*** RECORDS Section Begins ***
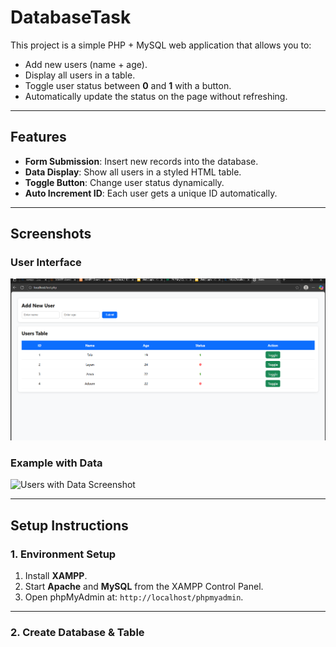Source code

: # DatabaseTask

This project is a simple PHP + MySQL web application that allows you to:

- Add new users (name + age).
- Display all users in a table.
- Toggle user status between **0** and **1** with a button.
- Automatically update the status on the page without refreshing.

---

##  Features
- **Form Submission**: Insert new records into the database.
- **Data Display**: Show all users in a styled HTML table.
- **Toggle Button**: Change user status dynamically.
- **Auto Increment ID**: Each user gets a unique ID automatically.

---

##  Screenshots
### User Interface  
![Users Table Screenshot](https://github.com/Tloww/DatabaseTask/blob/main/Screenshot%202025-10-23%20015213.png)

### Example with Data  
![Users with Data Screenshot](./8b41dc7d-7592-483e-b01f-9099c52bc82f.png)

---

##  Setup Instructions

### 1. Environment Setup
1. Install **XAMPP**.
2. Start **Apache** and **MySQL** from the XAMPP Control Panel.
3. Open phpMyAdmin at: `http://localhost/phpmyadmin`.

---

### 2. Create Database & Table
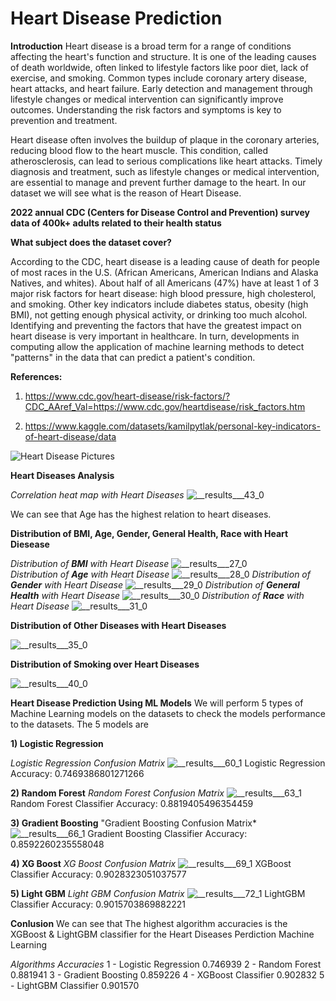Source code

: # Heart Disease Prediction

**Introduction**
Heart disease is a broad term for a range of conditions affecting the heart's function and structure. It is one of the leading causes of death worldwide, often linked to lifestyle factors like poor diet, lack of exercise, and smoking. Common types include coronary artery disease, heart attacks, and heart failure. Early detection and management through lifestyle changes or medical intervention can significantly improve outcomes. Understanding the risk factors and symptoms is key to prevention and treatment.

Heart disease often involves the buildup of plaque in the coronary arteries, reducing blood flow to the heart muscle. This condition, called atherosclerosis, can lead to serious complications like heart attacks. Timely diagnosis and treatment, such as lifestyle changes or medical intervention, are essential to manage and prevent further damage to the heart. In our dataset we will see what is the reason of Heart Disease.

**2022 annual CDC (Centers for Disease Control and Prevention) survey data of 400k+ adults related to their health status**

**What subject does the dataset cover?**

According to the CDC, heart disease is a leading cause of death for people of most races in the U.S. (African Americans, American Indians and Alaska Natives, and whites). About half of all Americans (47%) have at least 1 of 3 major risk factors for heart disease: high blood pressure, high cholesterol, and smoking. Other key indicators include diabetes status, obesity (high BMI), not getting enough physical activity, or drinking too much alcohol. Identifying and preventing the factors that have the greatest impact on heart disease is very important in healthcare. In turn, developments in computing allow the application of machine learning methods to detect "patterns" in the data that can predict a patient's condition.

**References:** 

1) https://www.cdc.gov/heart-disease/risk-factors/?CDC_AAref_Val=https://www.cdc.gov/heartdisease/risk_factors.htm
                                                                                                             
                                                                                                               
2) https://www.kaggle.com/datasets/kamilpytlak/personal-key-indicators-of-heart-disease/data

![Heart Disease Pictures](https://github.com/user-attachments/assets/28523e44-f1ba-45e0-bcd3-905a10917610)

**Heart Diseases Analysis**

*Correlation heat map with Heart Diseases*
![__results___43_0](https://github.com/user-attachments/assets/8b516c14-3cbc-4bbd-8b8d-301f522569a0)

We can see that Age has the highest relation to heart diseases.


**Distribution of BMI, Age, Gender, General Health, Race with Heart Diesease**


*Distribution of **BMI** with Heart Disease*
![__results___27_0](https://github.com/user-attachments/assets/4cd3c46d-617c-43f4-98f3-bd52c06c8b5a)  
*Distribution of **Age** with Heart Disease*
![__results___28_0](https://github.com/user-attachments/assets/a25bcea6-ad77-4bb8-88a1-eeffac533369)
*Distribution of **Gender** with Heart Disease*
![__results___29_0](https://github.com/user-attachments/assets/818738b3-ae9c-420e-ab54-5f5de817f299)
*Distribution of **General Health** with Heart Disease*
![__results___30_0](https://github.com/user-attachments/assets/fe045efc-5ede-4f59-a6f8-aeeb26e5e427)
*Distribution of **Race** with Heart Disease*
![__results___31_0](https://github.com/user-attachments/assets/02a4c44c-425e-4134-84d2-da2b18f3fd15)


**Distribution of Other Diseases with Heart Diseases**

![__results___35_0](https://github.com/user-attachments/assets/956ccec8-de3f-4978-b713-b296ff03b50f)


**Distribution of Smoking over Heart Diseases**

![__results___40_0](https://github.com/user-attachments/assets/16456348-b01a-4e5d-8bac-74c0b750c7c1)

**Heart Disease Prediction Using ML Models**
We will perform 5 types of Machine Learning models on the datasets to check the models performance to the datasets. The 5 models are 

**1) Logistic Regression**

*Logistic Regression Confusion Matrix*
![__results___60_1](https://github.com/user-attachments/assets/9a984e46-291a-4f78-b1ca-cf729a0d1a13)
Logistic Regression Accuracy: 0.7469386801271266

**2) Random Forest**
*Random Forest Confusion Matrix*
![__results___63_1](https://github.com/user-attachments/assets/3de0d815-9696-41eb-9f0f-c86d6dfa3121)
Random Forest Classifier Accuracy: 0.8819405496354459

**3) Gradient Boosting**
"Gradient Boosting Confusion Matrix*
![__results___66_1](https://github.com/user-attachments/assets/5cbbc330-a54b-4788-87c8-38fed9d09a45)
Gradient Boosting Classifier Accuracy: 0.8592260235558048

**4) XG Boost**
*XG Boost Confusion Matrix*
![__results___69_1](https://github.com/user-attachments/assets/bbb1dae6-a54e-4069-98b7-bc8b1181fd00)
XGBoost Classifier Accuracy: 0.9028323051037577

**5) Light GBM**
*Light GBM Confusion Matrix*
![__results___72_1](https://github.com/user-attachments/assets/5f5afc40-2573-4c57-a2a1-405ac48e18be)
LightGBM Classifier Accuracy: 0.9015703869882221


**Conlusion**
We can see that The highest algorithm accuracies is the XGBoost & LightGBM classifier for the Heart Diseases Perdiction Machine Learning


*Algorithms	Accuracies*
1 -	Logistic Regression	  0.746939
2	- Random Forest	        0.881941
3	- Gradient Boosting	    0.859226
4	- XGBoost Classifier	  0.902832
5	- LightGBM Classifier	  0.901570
*** RECORDS Section Ends ***
ACTION ITEM:
Find the word "will" in the entries. Copy each line that holds it.

TASK SOLUTION:
Heart disease often involves the buildup of plaque in the coronary arteries, reducing blood flow to the heart muscle. This condition, called atherosclerosis, can lead to serious complications like heart attacks. Timely diagnosis and treatment, such as lifestyle changes or medical intervention, are essential to manage and prevent further damage to the heart. In our dataset we will see what is the reason of Heart Disease.
We will perform 5 types of Machine Learning models on the datasets to check the models performance to the datasets. The 5 models are 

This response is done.